We are well aware of how declining stock prices affect our investment portfolios. However, little attention has been paid to how the recession is affecting pension plans, even though most pensions hold risky investments, such as stocks and real estate, in their portfolios.
So, how safe is your pension? Let’s look at each type of pension.
Federal Government. Federal pensions are an exception; they are safe. Both CSRS and FERS pensions do not invest in the market. Instead, they pay monthly checks out of federal budget allocations, which are directly funded by taxpayers and government borrowing.
State and Local. The safety of state and local pensions is harder to determine because they do hold risky investments and their future will depend on political decisions. They also have huge liabilities, in the form of benefits promised to current employees and retirees, in excess of money saved for those promises.
Estimates are that state and local governments’ unfunded pension liability exceeds $700 billion (almost the size of the economic stimulus plan passed by Congress in February). To cover this shortfall, states will have to raise taxes, cut current services, and/or reduce pension benefits. Sparks will fly when state and local governments finally address this issue.
Private. Private pension plans have two big exposures to the weak economy. First, corporate pension funds typically hold a large portion of their investments in stocks and other volatile securities, which have fallen in value substantially. Second, the security of private pensions depends on sponsoring companies fully funding their obligations. When companies are in financial trouble, they try to delay contributions to their pension plans. Obviously, the recession will cause many companies to be unable to pay their obligations.
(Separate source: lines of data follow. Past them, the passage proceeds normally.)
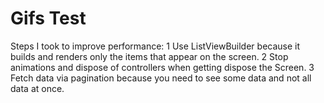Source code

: # Gifs Test

Steps I took to improve performance:
1 Use ListViewBuilder because it builds and renders only the items that appear on the screen.
2 Stop animations and dispose of controllers when getting dispose the Screen.
3 Fetch data via pagination because you need to see some data and not all data at once.
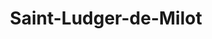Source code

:---
title: Saint-Ludger-de-Milot
url: /saint-ludger-de-milot/
latitude: 48.897
longitude: -71.82
---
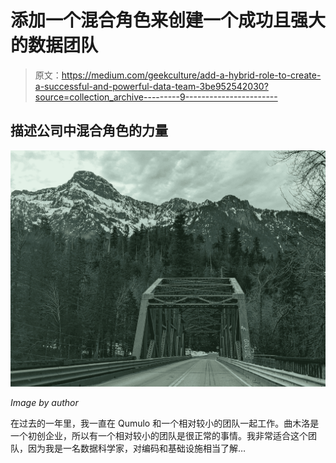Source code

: # 添加一个混合角色来创建一个成功且强大的数据团队

> 原文：<https://medium.com/geekculture/add-a-hybrid-role-to-create-a-successful-and-powerful-data-team-3be952542030?source=collection_archive---------9----------------------->

## 描述公司中混合角色的力量

![](img/69df0b640d782b04e429b96fbd204523.png)

*Image by author*

在过去的一年里，我一直在 Qumulo 和一个相对较小的团队一起工作。曲木洛是一个初创企业，所以有一个相对较小的团队是很正常的事情。我非常适合这个团队，因为我是一名数据科学家，对编码和基础设施相当了解…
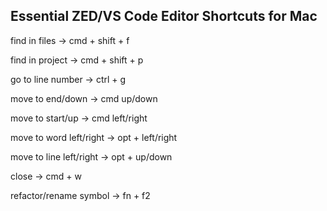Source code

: Essential ZED/VS Code Editor Shortcuts for Mac
----------------------------------------------

find in files -> cmd + shift + f

find in project -> cmd + shift + p

go to line number -> ctrl + g

move to end/down -> cmd up/down

move to start/up -> cmd left/right

move to word left/right -> opt + left/right

move to line left/right -> opt + up/down

close -> cmd + w

refactor/rename symbol -> fn + f2
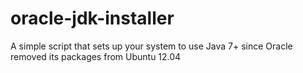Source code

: oracle-jdk-installer
====================

A simple script that sets up your system to use Java 7+ since Oracle removed its packages from Ubuntu 12.04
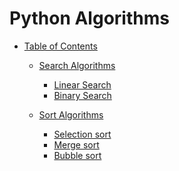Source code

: # Python Algorithms

<a name="table-of-contents"></a>

* [Table of Contents](#table-of-contents)
	* [Search Algorithms](#table-of-contents-algorithms-search)
		* [Linear Search](#table-of-contents-algorithms-linear-search)
		* [Binary Search](#table-of-contents-algorithms-binary-search)
		
	* [Sort Algorithms](#table-of-contents-algorithms-sort)
		* [Selection sort](#table-of-contents-algorithms-sort-selection)
		* [Merge sort](#table-of-contents-algorithms-sort-merge)
		* [Bubble sort](#table-of-contents-algorithms-sort-bubble)
		

<a name="table-of-contents-algorithms-search"></a>
<a name="table-of-contents-algorithms-linear-search"></a>
<a name="table-of-contents-algorithms-binary-search"></a>

<a name="table-of-contents-algorithms-sort"></a>
<a name="table-of-contents-algorithms-sort-selection"></a>
<a name="table-of-contents-algorithms-sort-merge"></a>
<a name="table-of-contents-algorithms-sort-bubble"></a>
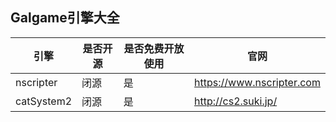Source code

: ## Galgame引擎大全
| 引擎     | 是否开源 | 是否免费开放使用 | 官网 |
| -------- | ------ |  ------------ | ---------|
| nscripter| 闭源  | 是 | https://www.nscripter.com|
|catSystem2| 闭源 |  是 |  http://cs2.suki.jp/ |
To protect employees and retirees from bankrupt private pensions, the government established the Pension Benefit Guarantee Corporation (PBGC), which insures annual pension benefits up to $54,000 per year. The PBGC Act is effective for pensions with moderate benefits, but employees with larger pensions are exposed to the health of the company plan. The PBGC does not cover municipal and state retirement plans.
Some private pensions offer lump-sum payout to participants, which enables them to convert the monthly checks they would receive for the rest of their lives into cash that can be invested in an IRA. This lump-sum payout might be available immediately, or it might come in a series of payouts over a few years.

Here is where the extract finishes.